An effective conversion from film to digital images requires more than a camera. A comprehensive digital imaging system is invaluable when storing, managing, and retrieving digital images.
From what is likely the first crime scene photo, a grainy image of Jack the Ripper victim Mary Jane Kelly, to the photos of the ax at the Borden household in Fall River, to the bloody front walk of Nicole Simpson, crime scene and evidence images have had great dramatic effect. The method for capturing them, from the early bulky box cameras, to today’s sleek digital cameras, has changed greatly. In all of photography there has been a gradual change from film to electronic image sensors.
Digital technology has revolutionized photography but the transition to digital is not without its trepidations.

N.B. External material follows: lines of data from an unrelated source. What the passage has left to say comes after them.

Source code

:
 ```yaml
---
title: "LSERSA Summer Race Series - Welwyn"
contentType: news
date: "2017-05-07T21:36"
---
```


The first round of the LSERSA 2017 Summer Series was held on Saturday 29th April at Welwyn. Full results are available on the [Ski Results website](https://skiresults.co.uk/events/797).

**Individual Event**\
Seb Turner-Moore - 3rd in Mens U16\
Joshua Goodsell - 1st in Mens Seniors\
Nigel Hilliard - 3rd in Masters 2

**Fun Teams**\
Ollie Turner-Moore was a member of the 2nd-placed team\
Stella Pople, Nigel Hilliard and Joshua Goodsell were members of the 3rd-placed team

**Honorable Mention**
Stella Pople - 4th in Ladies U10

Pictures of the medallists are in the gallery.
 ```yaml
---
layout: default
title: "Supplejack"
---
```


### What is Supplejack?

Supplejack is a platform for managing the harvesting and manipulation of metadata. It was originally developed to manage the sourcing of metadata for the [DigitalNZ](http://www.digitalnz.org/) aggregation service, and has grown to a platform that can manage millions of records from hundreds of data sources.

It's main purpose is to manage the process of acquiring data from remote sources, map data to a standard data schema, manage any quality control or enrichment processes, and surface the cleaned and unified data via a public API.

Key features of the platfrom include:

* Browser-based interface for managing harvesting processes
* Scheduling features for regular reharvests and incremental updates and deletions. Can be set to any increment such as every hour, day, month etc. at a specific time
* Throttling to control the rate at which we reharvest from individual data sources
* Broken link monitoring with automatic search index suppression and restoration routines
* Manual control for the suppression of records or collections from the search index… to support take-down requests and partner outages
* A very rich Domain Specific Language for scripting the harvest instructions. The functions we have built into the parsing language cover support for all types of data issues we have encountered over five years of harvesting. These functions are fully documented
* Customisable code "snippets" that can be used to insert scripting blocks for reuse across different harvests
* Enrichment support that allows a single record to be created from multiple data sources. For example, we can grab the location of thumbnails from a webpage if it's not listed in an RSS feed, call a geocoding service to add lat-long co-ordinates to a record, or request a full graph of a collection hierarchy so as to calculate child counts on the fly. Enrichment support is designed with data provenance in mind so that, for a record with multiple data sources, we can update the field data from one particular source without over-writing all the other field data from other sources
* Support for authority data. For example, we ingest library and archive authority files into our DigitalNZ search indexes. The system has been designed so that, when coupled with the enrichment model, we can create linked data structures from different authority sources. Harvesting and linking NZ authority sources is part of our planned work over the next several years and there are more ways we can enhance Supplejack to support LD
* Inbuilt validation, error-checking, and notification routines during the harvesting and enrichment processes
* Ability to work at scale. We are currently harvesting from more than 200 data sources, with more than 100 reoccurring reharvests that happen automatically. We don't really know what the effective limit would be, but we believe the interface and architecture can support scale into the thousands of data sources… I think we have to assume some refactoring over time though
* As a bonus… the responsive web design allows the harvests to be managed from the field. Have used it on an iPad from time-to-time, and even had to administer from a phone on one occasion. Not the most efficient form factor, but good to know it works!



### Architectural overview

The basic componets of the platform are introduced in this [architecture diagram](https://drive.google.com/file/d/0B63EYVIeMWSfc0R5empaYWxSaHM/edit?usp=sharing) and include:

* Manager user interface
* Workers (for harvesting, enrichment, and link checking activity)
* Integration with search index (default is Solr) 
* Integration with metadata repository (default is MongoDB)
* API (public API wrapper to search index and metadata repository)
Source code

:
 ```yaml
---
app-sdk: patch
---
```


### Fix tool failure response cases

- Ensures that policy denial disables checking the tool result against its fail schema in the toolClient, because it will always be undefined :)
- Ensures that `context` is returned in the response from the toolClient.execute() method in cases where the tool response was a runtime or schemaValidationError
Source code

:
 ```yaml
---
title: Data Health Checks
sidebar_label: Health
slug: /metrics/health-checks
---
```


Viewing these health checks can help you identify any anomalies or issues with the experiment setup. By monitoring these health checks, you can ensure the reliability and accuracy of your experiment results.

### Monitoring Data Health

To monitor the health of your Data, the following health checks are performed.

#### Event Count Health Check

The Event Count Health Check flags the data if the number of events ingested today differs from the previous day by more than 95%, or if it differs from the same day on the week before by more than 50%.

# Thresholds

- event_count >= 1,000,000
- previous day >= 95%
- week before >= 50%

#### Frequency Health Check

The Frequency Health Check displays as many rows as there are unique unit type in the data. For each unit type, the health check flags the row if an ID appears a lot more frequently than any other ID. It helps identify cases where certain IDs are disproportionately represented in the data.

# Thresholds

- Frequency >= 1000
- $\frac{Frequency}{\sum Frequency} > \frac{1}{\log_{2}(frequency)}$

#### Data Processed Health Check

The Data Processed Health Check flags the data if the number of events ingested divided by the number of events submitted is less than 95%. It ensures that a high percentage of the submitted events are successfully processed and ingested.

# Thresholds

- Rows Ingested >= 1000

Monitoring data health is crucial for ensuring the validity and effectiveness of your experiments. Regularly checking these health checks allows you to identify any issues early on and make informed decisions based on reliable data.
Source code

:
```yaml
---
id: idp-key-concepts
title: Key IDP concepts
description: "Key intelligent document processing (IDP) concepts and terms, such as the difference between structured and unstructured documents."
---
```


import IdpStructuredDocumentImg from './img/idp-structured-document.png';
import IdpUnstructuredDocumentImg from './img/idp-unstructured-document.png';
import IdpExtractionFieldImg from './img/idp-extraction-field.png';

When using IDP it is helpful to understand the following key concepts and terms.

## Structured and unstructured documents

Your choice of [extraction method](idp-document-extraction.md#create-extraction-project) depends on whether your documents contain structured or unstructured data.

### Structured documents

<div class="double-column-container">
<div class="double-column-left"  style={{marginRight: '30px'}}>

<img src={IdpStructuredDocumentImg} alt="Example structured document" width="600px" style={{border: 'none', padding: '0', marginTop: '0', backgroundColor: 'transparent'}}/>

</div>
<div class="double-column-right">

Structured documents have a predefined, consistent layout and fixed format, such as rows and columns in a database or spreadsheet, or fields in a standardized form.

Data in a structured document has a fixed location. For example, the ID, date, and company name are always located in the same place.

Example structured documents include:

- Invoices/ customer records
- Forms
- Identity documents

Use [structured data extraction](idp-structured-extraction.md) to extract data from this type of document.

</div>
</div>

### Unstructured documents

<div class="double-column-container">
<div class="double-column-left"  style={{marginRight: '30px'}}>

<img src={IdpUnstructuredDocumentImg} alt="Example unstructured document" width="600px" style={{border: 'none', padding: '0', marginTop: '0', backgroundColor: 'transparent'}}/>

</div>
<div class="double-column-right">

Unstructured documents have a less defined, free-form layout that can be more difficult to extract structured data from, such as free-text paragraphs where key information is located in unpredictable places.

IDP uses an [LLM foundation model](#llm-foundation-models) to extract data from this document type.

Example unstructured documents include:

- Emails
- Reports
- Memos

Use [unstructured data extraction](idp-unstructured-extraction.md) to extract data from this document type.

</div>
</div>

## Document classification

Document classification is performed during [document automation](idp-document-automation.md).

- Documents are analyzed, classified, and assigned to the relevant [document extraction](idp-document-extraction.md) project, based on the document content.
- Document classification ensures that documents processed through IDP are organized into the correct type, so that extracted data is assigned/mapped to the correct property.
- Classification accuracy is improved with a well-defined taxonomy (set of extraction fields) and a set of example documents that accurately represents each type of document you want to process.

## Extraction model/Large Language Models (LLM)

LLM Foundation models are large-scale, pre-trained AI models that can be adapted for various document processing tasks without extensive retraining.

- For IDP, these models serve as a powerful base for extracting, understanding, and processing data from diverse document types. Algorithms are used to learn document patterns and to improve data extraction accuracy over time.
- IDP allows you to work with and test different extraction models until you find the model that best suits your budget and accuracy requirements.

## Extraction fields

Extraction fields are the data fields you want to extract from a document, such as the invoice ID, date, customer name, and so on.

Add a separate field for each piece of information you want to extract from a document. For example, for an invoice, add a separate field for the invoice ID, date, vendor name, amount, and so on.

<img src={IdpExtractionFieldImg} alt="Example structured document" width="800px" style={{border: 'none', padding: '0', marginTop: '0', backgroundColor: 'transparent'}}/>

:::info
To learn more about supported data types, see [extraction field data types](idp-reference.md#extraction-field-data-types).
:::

This transition is a significant concern for law enforcement.
In fact, the decisions for law enforcement today are not so much about the transition from film, as that has already happened in many agencies, but upon the extent of digital emersion. The decision-making process is now more important than ever. Thinking ahead is crucial. It is imperative to make the correct decisions early to avoid pitfalls later on.
The transition to digital, no matter where in the process an agency currently finds itself, can be fraught with problems. As in any police operation things that might go smoothly on a small operation could spell disaster in a large one with many components. A successful police operation needs proper preparation, planning, organization, and coordination. A successful switch to digital photography requires the same elements.
Obtaining only one portion of a complete system may result in disaster or at the least, a huge misdirection of funds and resources.